IL REGNO DI DIO SI PUO' PARAGONARE A TE PERCHE' GESU' SI E' FATTO SIMILE A TE 


La pienezza della vita è nascosta nell'insignificanza, quella da cui tutti scappiamo con terrore. Ma è proprio in ciò che scivola via invisibile che appare il Regno di Dio, come in un «seme gettato» in un campo o nel «lievito nascosto» nell’impasto è presente qualcosa di vivo e fecondo. Come è accaduto nel sepolcro dove è disceso il Signore: al di fuori era solo morte e dolore, ma al di qua della pietra risplendevano vita e gioia. Era un granello quando viene sepolto in terra, ma è un albero quando si eleva al cielo (S. Ambrogio). Gli strumenti umani, tarati sul successo, il prestigio e la visibilità, non possono rilevare le coordinate del Regno di Dio; esse infatti coincidono con il punto esatto della nostra vita dove, umiliati, fraintesi, traditi, diveniamo invisibili alla vista del radar mondano. Solo la fede sa discernere nella Croce il trono regale di Dio, sul limite oltre il quale ci attendono la disperazione, l'esaurimento, la resa riconoscere Gesù che si dona a noi. L'umana insignificanza definisce l'autenticità del nostro essere: come «il granellino di senapa» e il «lievito» nel buio di terra e farina diventano fecondi, così anche noi siamo spogliati di tutto per rivestirci di Cristo e vivere nell’amore per il quale siamo stati creati. «Gettati» nel «giardino» di Dio e «cresciuti» nella fede della Chiesa, siamo chiamati a distendere le nostre braccia sui «rami» della Croce per accogliere «gli uccelli del cielo», immagine biblica dei popoli pagani. La fede triturata dalle avversità, diffonde il suo vigore (S. Ambrogio). «Nascosti» nell’impasto quotidiano di famiglia, scuola, ufficio, mercato, siamo inviati a «fermentare» di luce i fallimenti che prima o poi aggrediscono ogni uomo. Attraverso la nostra insignificanza redenta, nel martirio silenzioso e nascosto che ogni giorno ci attende, il Signore rinnova il suo amore per questa generazione, mostrando in noi il paradosso del Regno di Dio che la può salvare.

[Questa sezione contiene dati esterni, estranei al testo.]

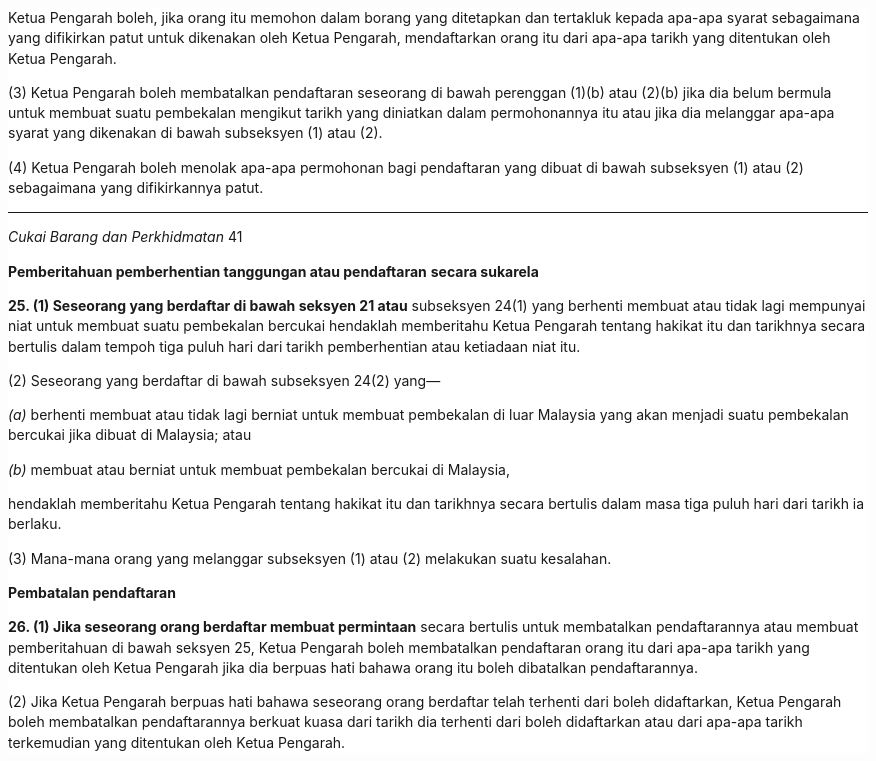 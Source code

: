Ketua Pengarah boleh, jika orang itu memohon dalam borang
yang ditetapkan dan tertakluk kepada apa-apa syarat sebagaimana
yang difikirkan patut untuk dikenakan oleh Ketua Pengarah,
mendaftarkan orang itu dari apa-apa tarikh yang ditentukan oleh
Ketua Pengarah.

(3) Ketua Pengarah boleh membatalkan pendaftaran seseorang
di bawah perenggan (1)(b) atau (2)(b) jika dia belum bermula
untuk membuat suatu pembekalan mengikut tarikh yang diniatkan
dalam permohonannya itu atau jika dia melanggar apa-apa syarat
yang dikenakan di bawah subseksyen (1) atau (2).

(4) Ketua Pengarah boleh menolak apa-apa permohonan
bagi pendaftaran yang dibuat di bawah subseksyen (1) atau (2)
sebagaimana yang difikirkannya patut.


-----

_Cukai Barang dan Perkhidmatan_ 41

**Pemberitahuan pemberhentian tanggungan atau pendaftaran**
**secara sukarela**

**25. (1) Seseorang yang berdaftar di bawah seksyen 21 atau**
subseksyen 24(1) yang berhenti membuat atau tidak lagi
mempunyai niat untuk membuat suatu pembekalan bercukai
hendaklah memberitahu Ketua Pengarah tentang hakikat itu dan
tarikhnya secara bertulis dalam tempoh tiga puluh hari dari tarikh
pemberhentian atau ketiadaan niat itu.

(2) Seseorang yang berdaftar di bawah subseksyen 24(2)
yang—

_(a)_ berhenti membuat atau tidak lagi berniat untuk membuat
pembekalan di luar Malaysia yang akan menjadi suatu
pembekalan bercukai jika dibuat di Malaysia; atau

_(b)_ membuat atau berniat untuk membuat pembekalan bercukai
di Malaysia,

hendaklah memberitahu Ketua Pengarah tentang hakikat itu dan
tarikhnya secara bertulis dalam masa tiga puluh hari dari tarikh
ia berlaku.

(3) Mana-mana orang yang melanggar subseksyen (1) atau (2)
melakukan suatu kesalahan.

**Pembatalan pendaftaran**

**26. (1) Jika seseorang orang berdaftar membuat permintaan**
secara bertulis untuk membatalkan pendaftarannya atau membuat
pemberitahuan di bawah seksyen 25, Ketua Pengarah boleh
membatalkan pendaftaran orang itu dari apa-apa tarikh yang
ditentukan oleh Ketua Pengarah jika dia berpuas hati bahawa
orang itu boleh dibatalkan pendaftarannya.

(2) Jika Ketua Pengarah berpuas hati bahawa seseorang orang
berdaftar telah terhenti dari boleh didaftarkan, Ketua Pengarah
boleh membatalkan pendaftarannya berkuat kuasa dari tarikh dia
terhenti dari boleh didaftarkan atau dari apa-apa tarikh terkemudian
yang ditentukan oleh Ketua Pengarah.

I martiri e i cristiani nascosti in Giappone, seme e lievito di salvezza
In Giappone la Chiesa vanta decine di migliaia di martiri. Essa ha conosciuto quasi trecento anni di solitudine, stretta da una persecuzione feroce. Nulla che lasciasse presagire un cambiamento. Non fu una settimana, un mese, un anno. Furono migliaia di giorni, e generazioni che sorgevano e tramontavano nella cappa asfissiante di una vita nascosta, nel timore delle delazioni, ogni preghiera sussurrata, le feste celebrate con gli abiti di ogni giorno: niente sacerdoti, niente sacramenti dopo il battesimo, niente chiese. Solo la propria vita dentro un'interminabile e buia catacomba. Ma il Regno di Dio era lì, nascosto, invisibile, disciolto come lievito nella storia comune di ogni giorno. Insignificanti, i kakure kiristan (cristiani nascosti) hanno vissuto aggrappati alla promessa dei missionari: “torneremo un giorno...”. La fede è stata l'unica roccia cui aggrappare la loro vita. La larghissima maggioranza di loro non hanno visto quel giorno con gli occhi della carne. Ma il regno di Dio non si è mai allontanato dal Giappone: in mezzo alle persecuzioni, nell'insignificanza e nel disprezzo, nel dissolversi quotidiano di ogni speranza umana, esso ha fecondato quella terra, ha fermentato quel popolo. In quei giorni intrisi di fede Dio era presente in loro, nascosto con loro. Nessuno poteva sapere o immaginare. Anche a Roma erano convinti che non vi fossero più cristiani in Giappone. Invece, un giorno di marzo del 1865, a Nagasaki dove aveva costruito una cappella per i commercianti stranieri, ancora vigente l'editto di persecuzione, un missionario francese è raggiunto da una notizia sconvolgente: "abbiamo lo stesso cuore!". Erano un pugno di uomini e donne, un granello di senapa, un po' di lievito. Erano i discendenti dei martiri, nascosti nella terra, nella farina, nella solitudine di ogni giorno. Ed ora erano lì, pronti a stendere ancora le braccia, ad offrire la propria vita, con lo stesso cuore di Cristo. L'insignificanza aveva partorito il senso autentico e profondo celato in essa. Molti di essi morirono martiri poco tempo dopo, testimoniando l'amore di Dio sino alla fine. Questa è la comunità cristiana, la Chiesa di Cristo: braccia distese sulla Croce della misericordia, distese verso ogni uomo, il peggiore, il più peccatore, il più perduto.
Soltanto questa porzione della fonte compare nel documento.